§ Information supplied:

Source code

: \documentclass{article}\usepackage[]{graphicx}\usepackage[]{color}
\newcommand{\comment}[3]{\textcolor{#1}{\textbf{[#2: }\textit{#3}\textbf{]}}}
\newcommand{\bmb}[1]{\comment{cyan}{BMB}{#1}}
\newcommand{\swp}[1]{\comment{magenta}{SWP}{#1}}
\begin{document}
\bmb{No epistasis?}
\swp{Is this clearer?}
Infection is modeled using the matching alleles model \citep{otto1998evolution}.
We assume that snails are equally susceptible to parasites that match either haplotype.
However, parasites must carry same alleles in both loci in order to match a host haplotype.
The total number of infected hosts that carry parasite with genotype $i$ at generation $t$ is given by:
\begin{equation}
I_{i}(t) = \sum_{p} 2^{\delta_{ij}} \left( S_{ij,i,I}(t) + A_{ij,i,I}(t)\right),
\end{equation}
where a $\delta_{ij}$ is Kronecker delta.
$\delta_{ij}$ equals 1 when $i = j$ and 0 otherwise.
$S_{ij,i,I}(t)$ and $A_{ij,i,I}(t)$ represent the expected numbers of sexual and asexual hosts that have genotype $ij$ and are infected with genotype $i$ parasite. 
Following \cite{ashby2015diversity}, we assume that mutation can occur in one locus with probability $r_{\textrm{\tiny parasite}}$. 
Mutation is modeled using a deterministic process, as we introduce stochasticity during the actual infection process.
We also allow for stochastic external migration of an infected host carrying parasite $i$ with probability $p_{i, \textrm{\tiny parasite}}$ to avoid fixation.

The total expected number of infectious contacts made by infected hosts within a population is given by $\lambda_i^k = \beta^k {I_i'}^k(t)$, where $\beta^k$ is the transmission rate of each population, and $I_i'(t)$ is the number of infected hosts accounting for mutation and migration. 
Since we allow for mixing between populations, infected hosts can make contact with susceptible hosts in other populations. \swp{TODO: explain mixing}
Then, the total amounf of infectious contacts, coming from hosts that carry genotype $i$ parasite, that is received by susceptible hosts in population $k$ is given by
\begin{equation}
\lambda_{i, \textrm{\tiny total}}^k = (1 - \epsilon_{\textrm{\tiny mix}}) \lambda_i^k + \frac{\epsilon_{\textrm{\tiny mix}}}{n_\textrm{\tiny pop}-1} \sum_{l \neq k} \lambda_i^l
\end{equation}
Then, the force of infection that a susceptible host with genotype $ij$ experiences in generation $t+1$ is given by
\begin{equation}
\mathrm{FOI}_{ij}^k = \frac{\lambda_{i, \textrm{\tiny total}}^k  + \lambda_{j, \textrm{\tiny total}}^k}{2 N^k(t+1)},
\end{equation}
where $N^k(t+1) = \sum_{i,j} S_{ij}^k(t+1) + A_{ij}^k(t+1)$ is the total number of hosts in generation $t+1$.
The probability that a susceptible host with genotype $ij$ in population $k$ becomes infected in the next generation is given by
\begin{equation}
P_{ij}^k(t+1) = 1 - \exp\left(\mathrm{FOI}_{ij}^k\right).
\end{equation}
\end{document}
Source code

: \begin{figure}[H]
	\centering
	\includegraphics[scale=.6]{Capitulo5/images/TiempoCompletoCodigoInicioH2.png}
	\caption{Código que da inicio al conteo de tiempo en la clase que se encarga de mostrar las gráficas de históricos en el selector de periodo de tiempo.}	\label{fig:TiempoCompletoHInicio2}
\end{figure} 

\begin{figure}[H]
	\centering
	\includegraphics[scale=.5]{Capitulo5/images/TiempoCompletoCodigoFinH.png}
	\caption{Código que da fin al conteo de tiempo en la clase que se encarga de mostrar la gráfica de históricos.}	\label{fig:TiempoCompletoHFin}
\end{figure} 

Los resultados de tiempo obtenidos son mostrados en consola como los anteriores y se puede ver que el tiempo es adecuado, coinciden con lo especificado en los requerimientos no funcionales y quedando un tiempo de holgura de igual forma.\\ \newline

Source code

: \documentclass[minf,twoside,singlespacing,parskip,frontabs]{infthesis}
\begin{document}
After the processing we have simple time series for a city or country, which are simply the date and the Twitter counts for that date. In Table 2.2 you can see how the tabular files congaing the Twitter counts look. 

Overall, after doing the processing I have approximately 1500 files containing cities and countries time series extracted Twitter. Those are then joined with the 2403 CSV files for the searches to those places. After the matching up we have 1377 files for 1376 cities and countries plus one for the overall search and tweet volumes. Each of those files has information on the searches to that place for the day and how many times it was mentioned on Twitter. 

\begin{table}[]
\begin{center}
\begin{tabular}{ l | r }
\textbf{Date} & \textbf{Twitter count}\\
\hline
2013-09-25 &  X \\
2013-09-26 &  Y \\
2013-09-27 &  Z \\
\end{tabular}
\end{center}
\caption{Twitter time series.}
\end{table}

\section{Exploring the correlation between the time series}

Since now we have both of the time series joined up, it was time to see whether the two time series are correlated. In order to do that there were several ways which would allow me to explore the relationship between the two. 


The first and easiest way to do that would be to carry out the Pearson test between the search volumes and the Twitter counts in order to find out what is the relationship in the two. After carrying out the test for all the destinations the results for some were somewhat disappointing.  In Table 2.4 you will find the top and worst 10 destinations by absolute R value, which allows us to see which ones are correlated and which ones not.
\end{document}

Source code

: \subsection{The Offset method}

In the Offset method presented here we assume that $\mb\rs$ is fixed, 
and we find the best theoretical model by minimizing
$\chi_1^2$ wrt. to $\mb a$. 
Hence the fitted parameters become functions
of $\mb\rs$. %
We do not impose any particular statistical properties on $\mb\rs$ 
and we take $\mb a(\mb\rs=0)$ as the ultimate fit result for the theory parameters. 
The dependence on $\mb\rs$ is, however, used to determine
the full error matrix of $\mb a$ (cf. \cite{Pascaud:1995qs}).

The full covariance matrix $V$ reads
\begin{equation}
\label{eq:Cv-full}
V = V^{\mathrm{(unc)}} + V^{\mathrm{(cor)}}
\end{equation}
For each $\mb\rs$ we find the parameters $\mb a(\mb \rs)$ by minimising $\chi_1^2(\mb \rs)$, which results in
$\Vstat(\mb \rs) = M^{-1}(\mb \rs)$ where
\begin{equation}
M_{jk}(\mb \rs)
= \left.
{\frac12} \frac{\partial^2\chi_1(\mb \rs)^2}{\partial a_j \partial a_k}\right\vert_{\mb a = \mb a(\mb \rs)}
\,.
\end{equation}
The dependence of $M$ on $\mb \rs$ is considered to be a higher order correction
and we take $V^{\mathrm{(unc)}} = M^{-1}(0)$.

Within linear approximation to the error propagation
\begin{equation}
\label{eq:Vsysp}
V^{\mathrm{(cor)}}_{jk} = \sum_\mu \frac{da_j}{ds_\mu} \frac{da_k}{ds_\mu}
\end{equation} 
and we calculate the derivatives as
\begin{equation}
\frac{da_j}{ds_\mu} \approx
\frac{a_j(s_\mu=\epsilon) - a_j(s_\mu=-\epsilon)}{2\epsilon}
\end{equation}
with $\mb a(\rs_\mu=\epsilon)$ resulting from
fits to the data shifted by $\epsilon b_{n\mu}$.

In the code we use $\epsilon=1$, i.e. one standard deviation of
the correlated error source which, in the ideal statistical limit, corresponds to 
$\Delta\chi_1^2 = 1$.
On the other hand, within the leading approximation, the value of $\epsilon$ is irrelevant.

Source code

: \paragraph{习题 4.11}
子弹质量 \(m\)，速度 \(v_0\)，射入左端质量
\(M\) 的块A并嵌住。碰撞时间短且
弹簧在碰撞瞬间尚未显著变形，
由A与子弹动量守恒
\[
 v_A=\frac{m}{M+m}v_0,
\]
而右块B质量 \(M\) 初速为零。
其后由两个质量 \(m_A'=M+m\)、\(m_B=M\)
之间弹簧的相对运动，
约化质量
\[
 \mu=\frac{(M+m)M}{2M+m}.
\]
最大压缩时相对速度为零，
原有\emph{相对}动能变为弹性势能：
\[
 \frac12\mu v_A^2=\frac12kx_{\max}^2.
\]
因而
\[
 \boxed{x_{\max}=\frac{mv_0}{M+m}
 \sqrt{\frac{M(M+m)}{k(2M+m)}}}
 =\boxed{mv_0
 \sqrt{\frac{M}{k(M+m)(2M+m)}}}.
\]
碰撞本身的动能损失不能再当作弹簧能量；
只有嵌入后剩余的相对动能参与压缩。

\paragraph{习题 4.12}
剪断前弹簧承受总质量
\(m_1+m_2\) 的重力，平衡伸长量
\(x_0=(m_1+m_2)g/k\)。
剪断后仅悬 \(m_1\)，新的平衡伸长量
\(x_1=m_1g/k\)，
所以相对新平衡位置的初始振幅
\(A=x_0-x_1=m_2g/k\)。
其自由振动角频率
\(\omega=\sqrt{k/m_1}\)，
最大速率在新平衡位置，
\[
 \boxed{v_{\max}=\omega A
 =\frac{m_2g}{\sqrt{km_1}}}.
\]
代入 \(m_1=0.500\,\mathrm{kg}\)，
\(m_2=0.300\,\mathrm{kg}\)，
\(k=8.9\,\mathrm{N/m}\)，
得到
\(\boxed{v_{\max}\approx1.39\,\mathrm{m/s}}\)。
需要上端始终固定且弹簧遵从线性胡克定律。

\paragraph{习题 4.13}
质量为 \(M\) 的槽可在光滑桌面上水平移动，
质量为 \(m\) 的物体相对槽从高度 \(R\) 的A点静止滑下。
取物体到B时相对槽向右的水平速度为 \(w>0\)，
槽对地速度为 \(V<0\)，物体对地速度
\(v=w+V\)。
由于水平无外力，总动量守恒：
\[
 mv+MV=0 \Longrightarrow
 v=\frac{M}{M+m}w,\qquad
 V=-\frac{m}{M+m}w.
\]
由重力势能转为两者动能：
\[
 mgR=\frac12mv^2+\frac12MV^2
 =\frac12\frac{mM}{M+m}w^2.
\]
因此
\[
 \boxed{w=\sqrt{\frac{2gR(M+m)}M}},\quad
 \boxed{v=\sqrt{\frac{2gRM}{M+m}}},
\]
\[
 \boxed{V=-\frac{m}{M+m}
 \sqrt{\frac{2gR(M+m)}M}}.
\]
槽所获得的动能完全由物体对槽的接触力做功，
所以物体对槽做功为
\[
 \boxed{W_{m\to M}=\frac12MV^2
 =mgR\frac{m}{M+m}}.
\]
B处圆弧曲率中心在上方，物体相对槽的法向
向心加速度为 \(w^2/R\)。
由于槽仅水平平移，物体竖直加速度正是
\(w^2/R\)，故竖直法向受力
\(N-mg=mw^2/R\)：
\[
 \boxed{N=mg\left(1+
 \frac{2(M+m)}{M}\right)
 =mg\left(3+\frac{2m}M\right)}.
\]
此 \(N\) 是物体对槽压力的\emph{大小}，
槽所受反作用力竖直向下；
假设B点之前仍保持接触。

§ What to work on: Nothing but an exact copy of the lines from the start of the entries through the line containing "We assume that snails" belongs in the response.

§ Response area:
Source code

: \documentclass{article}\usepackage[]{graphicx}\usepackage[]{color}
\newcommand{\comment}[3]{\textcolor{#1}{\textbf{[#2: }\textit{#3}\textbf{]}}}
\newcommand{\bmb}[1]{\comment{cyan}{BMB}{#1}}
\newcommand{\swp}[1]{\comment{magenta}{SWP}{#1}}
\begin{document}
\bmb{No epistasis?}
\swp{Is this clearer?}
Infection is modeled using the matching alleles model \citep{otto1998evolution}.
We assume that snails are equally susceptible to parasites that match either haplotype.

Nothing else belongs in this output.